Extract every line from the records below that contains the word "DecValTok".

[Stored data]
• • •

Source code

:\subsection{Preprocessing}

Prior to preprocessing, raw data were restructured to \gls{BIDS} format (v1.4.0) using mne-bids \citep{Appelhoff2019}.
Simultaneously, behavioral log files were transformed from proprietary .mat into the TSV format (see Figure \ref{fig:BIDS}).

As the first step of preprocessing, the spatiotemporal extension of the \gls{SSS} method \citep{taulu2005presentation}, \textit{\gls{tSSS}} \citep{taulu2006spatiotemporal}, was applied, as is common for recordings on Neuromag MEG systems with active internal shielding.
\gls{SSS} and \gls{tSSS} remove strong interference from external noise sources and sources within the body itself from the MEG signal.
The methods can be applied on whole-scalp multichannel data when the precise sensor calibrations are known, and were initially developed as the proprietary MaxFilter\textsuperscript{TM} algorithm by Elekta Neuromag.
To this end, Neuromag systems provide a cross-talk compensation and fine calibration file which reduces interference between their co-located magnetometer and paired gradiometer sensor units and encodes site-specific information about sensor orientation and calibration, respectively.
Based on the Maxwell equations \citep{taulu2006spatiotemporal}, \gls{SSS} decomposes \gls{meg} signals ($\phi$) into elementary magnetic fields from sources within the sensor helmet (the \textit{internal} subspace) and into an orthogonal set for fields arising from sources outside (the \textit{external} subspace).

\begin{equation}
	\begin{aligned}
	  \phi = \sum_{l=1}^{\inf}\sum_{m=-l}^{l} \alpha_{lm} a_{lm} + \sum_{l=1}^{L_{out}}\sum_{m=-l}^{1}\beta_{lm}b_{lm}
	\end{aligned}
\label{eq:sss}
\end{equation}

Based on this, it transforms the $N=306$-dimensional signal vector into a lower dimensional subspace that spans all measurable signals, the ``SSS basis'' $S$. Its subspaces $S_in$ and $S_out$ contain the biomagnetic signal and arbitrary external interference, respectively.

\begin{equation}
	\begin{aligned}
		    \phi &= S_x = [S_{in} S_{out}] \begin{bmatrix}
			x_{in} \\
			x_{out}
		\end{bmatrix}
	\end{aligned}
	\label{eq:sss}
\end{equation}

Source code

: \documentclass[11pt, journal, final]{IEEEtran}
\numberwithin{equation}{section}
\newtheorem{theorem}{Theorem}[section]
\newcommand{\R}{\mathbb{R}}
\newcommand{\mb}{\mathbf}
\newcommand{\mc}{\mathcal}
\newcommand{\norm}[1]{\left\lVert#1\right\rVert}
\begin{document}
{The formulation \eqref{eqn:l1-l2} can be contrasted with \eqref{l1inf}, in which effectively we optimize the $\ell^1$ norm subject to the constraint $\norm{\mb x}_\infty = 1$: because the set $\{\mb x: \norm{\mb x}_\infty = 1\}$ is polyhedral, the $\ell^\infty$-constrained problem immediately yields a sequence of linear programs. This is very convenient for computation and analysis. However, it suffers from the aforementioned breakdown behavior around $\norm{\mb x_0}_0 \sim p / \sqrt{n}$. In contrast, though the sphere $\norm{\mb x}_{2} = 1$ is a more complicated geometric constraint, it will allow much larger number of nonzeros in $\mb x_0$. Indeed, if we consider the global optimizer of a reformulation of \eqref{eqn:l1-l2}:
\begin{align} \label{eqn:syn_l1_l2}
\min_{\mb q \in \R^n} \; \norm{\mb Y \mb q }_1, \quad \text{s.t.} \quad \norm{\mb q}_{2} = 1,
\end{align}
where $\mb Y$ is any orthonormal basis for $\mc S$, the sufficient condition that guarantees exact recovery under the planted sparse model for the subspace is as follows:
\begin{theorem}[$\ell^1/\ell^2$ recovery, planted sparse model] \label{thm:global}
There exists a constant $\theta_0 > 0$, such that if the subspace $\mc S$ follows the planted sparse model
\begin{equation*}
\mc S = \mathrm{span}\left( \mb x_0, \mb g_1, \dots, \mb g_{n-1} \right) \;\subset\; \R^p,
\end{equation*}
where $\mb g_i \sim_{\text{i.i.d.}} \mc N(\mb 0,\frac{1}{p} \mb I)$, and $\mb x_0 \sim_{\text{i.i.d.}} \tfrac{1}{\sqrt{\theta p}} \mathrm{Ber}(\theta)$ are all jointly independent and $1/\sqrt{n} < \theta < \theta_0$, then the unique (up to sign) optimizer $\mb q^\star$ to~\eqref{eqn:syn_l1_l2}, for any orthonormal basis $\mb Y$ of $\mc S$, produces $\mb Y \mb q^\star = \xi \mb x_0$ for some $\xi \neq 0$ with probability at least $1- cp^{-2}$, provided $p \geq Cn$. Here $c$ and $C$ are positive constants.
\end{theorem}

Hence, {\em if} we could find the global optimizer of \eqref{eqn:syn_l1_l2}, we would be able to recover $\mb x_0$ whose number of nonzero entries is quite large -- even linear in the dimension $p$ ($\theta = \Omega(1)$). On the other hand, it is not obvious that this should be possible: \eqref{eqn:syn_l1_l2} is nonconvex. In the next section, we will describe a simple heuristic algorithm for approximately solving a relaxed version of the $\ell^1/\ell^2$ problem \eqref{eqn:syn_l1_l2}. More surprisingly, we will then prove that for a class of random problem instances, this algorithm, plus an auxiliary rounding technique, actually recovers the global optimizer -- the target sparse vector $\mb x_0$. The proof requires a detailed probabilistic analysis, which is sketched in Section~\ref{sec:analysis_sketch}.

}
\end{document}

• • •

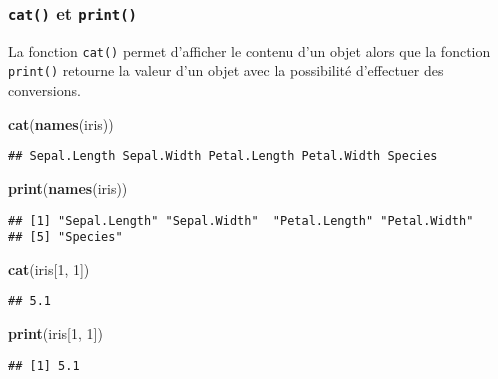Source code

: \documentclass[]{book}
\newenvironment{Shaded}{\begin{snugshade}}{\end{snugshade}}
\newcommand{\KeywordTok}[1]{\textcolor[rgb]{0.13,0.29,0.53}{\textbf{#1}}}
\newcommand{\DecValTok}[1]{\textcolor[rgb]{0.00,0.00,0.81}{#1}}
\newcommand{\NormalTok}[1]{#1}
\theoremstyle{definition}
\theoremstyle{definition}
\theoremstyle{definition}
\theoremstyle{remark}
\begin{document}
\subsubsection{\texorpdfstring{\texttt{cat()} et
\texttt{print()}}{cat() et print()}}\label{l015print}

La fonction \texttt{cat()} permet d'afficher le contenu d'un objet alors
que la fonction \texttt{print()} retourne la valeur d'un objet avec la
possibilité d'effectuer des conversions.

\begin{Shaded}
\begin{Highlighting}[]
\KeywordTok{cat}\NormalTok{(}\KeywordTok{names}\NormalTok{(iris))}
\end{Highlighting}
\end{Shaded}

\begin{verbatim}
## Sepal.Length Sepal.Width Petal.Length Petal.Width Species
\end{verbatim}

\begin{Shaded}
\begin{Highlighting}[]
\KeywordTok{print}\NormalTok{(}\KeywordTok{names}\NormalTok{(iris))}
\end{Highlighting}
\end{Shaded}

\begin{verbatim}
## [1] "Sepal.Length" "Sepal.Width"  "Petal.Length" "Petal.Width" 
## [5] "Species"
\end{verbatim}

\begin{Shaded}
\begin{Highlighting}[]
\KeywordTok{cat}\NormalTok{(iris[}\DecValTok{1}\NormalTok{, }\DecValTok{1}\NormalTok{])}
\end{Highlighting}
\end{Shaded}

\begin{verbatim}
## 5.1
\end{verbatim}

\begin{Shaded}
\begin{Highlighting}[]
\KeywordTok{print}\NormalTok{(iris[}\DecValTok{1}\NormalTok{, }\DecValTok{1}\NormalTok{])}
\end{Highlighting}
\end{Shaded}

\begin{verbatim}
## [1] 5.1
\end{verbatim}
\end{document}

• • •

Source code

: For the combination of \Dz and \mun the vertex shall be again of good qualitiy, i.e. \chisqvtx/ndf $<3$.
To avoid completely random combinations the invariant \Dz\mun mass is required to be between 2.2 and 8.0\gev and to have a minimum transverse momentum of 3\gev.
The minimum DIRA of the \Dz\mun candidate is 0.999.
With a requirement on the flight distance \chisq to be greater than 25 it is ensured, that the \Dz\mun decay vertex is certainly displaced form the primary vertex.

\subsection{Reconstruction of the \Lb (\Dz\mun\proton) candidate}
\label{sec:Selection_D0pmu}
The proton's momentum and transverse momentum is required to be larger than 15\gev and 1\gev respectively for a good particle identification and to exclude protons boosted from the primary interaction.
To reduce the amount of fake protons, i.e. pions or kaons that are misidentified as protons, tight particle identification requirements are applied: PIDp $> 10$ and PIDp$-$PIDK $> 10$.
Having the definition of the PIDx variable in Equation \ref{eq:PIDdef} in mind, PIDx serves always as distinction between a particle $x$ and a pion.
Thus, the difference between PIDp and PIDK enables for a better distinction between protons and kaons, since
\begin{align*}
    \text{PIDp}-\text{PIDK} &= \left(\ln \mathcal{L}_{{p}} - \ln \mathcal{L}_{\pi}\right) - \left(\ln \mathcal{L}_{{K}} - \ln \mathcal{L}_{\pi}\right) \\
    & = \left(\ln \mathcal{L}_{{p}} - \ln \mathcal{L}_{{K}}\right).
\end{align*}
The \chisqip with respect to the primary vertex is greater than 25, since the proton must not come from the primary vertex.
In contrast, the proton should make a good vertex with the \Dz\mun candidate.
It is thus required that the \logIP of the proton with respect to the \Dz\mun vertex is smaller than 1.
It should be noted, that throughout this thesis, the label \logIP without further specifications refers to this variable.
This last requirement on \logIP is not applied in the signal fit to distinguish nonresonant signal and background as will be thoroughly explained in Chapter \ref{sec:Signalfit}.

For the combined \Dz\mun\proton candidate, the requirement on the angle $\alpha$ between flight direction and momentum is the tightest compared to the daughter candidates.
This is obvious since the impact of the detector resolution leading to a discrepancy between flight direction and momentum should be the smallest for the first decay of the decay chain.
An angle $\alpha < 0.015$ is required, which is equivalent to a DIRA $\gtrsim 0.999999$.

• • •

Solved problem -
\newcommand{\DecValTok}[1]{\textcolor[rgb]{0.00,0.00,0.81}{#1}}
\KeywordTok{cat}\NormalTok{(iris[}\DecValTok{1}\NormalTok{, }\DecValTok{1}\NormalTok{])}
\KeywordTok{print}\NormalTok{(iris[}\DecValTok{1}\NormalTok{, }\DecValTok{1}\NormalTok{])}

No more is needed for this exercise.